The problem is that most doctor's don't know how common it is (incidence in the general population is 1 in 133) or that it presents in such varying ways.

None of that matters, however. It only matters what *your* doctor thinks.

So tell us about your doctor.

Male/female?

Young/old?

Where did he/she go to school?

What is his/her specialty?

What is his/her bedside manner?

How has he/she treated your GI problems in the past?

How have your physicals gone in the past?

The idea here is to get a feel for if you have 'a stodgy old doctor who does everything by the book - the published in 1950 by the AMA book' or if you have 'a doctor who learned how to think about the whole human body and continues to learn what medicine has to offer every day'.

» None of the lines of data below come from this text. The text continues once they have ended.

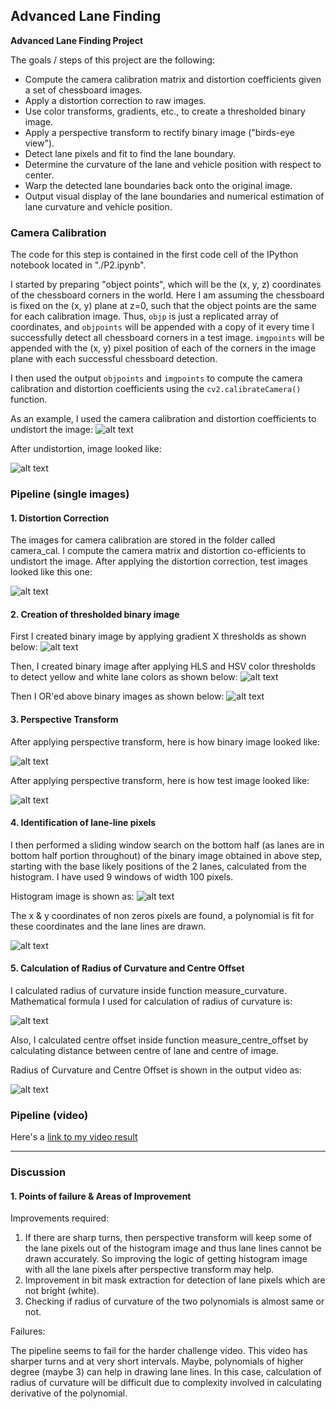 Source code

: ## Advanced Lane Finding

**Advanced Lane Finding Project**

The goals / steps of this project are the following:

* Compute the camera calibration matrix and distortion coefficients given a set of chessboard images.
* Apply a distortion correction to raw images.
* Use color transforms, gradients, etc., to create a thresholded binary image.
* Apply a perspective transform to rectify binary image ("birds-eye view").
* Detect lane pixels and fit to find the lane boundary.
* Determine the curvature of the lane and vehicle position with respect to center.
* Warp the detected lane boundaries back onto the original image.
* Output visual display of the lane boundaries and numerical estimation of lane curvature and vehicle position.

[//]: # (Image References)
[image0]: ./output_images/undistorted_img.png "Undistorted Image"
[image1]: ./output_images/sobel_binary_image.png "Gradient X image"
[image2]: ./output_images/color_thresholds_binary_image.png "HLS Binary Image"
[image3]: ./output_images/main_binary_image.png "Main Binary Image"
[image4]: ./output_images/warped_binary_image.png "Warped Binary Image"
[image5]: ./output_images/warped_img.png "Warped Image"
[image6]: ./output_images/histogram_updated_image.png "Histogram Image"
[image7]: ./output_images/final_image.png "Final Image"
[image8]: ./examples/curvature_radius_calculation.png "Radis of Curvature Calculation Formula"
[image9]: ./camera_cal/calibration1.jpg "Example distorted Chess board image"
[image10]: ./output_images/calibration1_undistorted.png "Example undistorted chess board image"
[video1]: ./project_video.mp4 "Video"



### Camera Calibration

The code for this step is contained in the first code cell of the IPython notebook located in "./P2.ipynb".

I started by preparing "object points", which will be the (x, y, z) coordinates of the chessboard corners in the world. Here I am assuming the chessboard is fixed on the (x, y) plane at z=0, such that the object points are the same for each calibration image.  Thus, `objp` is just a replicated array of coordinates, and `objpoints` will be appended with a copy of it every time I successfully detect all chessboard corners in a test image.  `imgpoints` will be appended with the (x, y) pixel position of each of the corners in the image plane with each successful chessboard detection.

I then used the output `objpoints` and `imgpoints` to compute the camera calibration and distortion coefficients using the `cv2.calibrateCamera()` function.

As an example, I used the camera calibration and distortion coefficients to undistort the image: 
![alt text][image9]

After undistortion, image looked like:

![alt text][image10]

### Pipeline (single images)

#### 1. Distortion Correction

The images for camera calibration are stored in the folder called camera_cal. I compute the camera matrix and distortion co-efficients to undistort the image. After applying the distortion correction, test images looked like this one:

![alt text][image0]

#### 2. Creation of thresholded binary image

First I created binary image by applying gradient X thresholds as shown below:
![alt text][image1]

Then, I created binary image after applying HLS and HSV color thresholds to detect yellow and white lane colors as shown below:
![alt text][image2]

Then I OR'ed above binary images as shown below:
![alt text][image3]

#### 3. Perspective Transform

After applying perspective transform, here is how binary image looked like:

![alt text][image4]

After applying perspective transform, here is how test image looked like:

![alt text][image5]

#### 4. Identification of lane-line pixels

I then performed a sliding window search on the bottom half (as lanes are in bottom half portion throughout) of the binary image obtained in above step, starting with the base likely positions of the 2 lanes, calculated from the histogram. I have used 9 windows of width 100 pixels.

Histogram image is shown as:
![alt text][image6]

The x & y coordinates of non zeros pixels are found, a polynomial is fit for these coordinates and the lane lines are drawn.

![alt text][image7]

#### 5. Calculation of Radius of Curvature and Centre Offset

I calculated radius of curvature inside function measure_curvature. Mathematical formula I used for calculation of radius of curvature is:

![alt text][image8]

Also, I calculated centre offset inside function measure_centre_offset by calculating distance between centre of lane and centre of image.

Radius of Curvature and Centre Offset is shown in the output video as:

![alt text][image7]

### Pipeline (video)

Here's a [link to my video result](./project_video.mp4)

---

### Discussion

#### 1. Points of failure & Areas of Improvement

Improvements required:
1. If there are sharp turns, then perspective transform will keep some of the lane pixels out of the histogram image and thus lane lines cannot be drawn accurately. So improving the logic of getting histogram image with all the lane pixels after perspective transform may help.
2. Improvement in bit mask extraction for detection of lane pixels which are not bright (white).
3. Checking if radius of curvature of the two polynomials is almost same or not.

Failures:

The pipeline seems to fail for the harder challenge video. This video has sharper turns and at very short intervals. Maybe, polynomials of higher degree (maybe 3) can help in drawing lane lines. In this case, calculation of radius of curvature will be difficult due to complexity involved in calculating derivative of the polynomial.

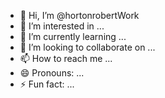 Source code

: - 👋 Hi, I’m @hortonrobertWork
- 👀 I’m interested in ...
- 🌱 I’m currently learning ...
- 💞️ I’m looking to collaborate on ...
- 📫 How to reach me ...
- 😄 Pronouns: ...
- ⚡ Fun fact: ...

<!---
hortonrobertWork/hortonrobertWork is a ✨ special ✨ repository because its `README.md` (this file) appears on your GitHub profile.
You can click the Preview link to take a look at your changes.
--->
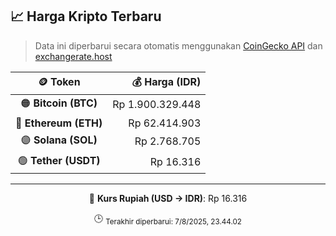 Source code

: 

<!-- HARGA_KRIPTO -->
## 📈 Harga Kripto Terbaru

> Data ini diperbarui secara otomatis menggunakan [CoinGecko API](https://www.coingecko.com/) dan [exchangerate.host](https://exchangerate.host/)

<div align="center">

| 🪙 Token | 💰 Harga (IDR) |
|:------:|---------------:|
| 🟠 **Bitcoin (BTC)**   | Rp 1.900.329.448 |
| 🔵 **Ethereum (ETH)**  | Rp 62.414.903 |
| 🟣 **Solana (SOL)**    | Rp 2.768.705 |
| 🟢 **Tether (USDT)**   | Rp 16.316 |

---

💱 **Kurs Rupiah (USD → IDR)**: Rp 16.316

🕒 <sub>Terakhir diperbarui: 7/8/2025, 23.44.02</sub>

</div>
<!-- /HARGA_KRIPTO --> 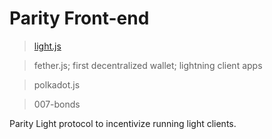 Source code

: # Parity Front-end


> [light.js](https://parity-js.github.io/light.js)

> fether.js; first decentralized wallet; lightning client apps

> polkadot.js

> 007-bonds

Parity Light protocol to incentivize running light clients. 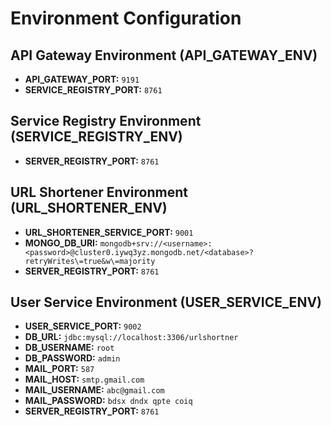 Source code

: # Environment Configuration

## API Gateway Environment (API_GATEWAY_ENV)

- **API_GATEWAY_PORT:** `9191`
- **SERVICE_REGISTRY_PORT:** `8761`

## Service Registry Environment (SERVICE_REGISTRY_ENV)

- **SERVER_REGISTRY_PORT:** `8761`

## URL Shortener Environment (URL_SHORTENER_ENV)

- **URL_SHORTENER_SERVICE_PORT:** `9001`
- **MONGO_DB_URI:** `mongodb+srv://<username>:<password>@cluster0.iywq3yz.mongodb.net/<database>?retryWrites\=true&w\=majority`
- **SERVER_REGISTRY_PORT:** `8761`

## User Service Environment (USER_SERVICE_ENV)

- **USER_SERVICE_PORT:** `9002`
- **DB_URL:** `jdbc:mysql://localhost:3306/urlshortner`
- **DB_USERNAME:** `root`
- **DB_PASSWORD:** `admin`
- **MAIL_PORT:** `587`
- **MAIL_HOST:** `smtp.gmail.com`
- **MAIL_USERNAME:** `abc@gmail.com`
- **MAIL_PASSWORD:** `bdsx dndx qpte coiq`
- **SERVER_REGISTRY_PORT:** `8761`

Because it doesn't matter what doctors think as a whole, but what your doctor thinks, and then psyching yourself up to get tested already. :P Because yes, you should get tested. :P

Unfortunately I belong to the infamous Kaiser Permanente HMO, and I don't know if they'll view celiac disease as something real, or just a fad diagnoses. They don't like to pay for anything they don't deem medically necessary and I certainly look healthy, so why should they bother with this? The only thing I have in my favor is I can point out this severe enamel hypoplasia and tell them my dentist suggested it (celiac disease) as a possibility.

My doctor is a woman...she seems o.k., but I don't really know her that well. Most HMOs will not do anything for you, especially if you are a healthy looking male, unless you are half dead. Sorry if that offends anyone, but it is my experience.

I may have to go to a private physican to be tested. Should I try a naturopath?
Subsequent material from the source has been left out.